### TASK
The response must be a precise copy of the records that follow.

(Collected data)
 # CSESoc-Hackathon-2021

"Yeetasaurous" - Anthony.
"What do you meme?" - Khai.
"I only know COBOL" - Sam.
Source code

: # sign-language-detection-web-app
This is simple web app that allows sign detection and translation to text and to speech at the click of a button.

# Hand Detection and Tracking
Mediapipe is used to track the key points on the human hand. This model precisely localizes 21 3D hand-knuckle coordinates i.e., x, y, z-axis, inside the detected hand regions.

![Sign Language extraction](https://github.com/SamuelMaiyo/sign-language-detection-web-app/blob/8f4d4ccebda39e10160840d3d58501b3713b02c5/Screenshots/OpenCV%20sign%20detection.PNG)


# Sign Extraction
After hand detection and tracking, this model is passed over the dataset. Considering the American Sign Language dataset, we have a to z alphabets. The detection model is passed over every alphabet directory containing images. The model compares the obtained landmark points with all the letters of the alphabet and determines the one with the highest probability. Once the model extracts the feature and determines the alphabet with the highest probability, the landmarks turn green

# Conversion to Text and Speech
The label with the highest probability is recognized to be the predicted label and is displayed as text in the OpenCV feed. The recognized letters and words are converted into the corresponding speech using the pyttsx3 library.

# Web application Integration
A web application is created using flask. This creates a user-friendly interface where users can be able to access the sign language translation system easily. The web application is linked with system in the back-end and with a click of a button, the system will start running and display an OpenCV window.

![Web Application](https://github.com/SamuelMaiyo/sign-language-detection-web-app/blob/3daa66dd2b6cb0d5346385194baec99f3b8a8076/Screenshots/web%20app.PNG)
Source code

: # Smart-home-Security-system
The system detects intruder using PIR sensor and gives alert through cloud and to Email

### TASK ANSWER
 # CSESoc-Hackathon-2021

"Yeetasaurous" - Anthony.
"What do you meme?" - Khai.
"I only know COBOL" - Sam.
Source code

: # sign-language-detection-web-app
This is simple web app that allows sign detection and translation to text and to speech at the click of a button.

# Hand Detection and Tracking
Mediapipe is used to track the key points on the human hand. This model precisely localizes 21 3D hand-knuckle coordinates i.e., x, y, z-axis, inside the detected hand regions.

![Sign Language extraction](https://github.com/SamuelMaiyo/sign-language-detection-web-app/blob/8f4d4ccebda39e10160840d3d58501b3713b02c5/Screenshots/OpenCV%20sign%20detection.PNG)


# Sign Extraction
After hand detection and tracking, this model is passed over the dataset. Considering the American Sign Language dataset, we have a to z alphabets. The detection model is passed over every alphabet directory containing images. The model compares the obtained landmark points with all the letters of the alphabet and determines the one with the highest probability. Once the model extracts the feature and determines the alphabet with the highest probability, the landmarks turn green

# Conversion to Text and Speech
The label with the highest probability is recognized to be the predicted label and is displayed as text in the OpenCV feed. The recognized letters and words are converted into the corresponding speech using the pyttsx3 library.

# Web application Integration
A web application is created using flask. This creates a user-friendly interface where users can be able to access the sign language translation system easily. The web application is linked with system in the back-end and with a click of a button, the system will start running and display an OpenCV window.

![Web Application](https://github.com/SamuelMaiyo/sign-language-detection-web-app/blob/3daa66dd2b6cb0d5346385194baec99f3b8a8076/Screenshots/web%20app.PNG)
Source code

: # Smart-home-Security-system
The system detects intruder using PIR sensor and gives alert through cloud and to Email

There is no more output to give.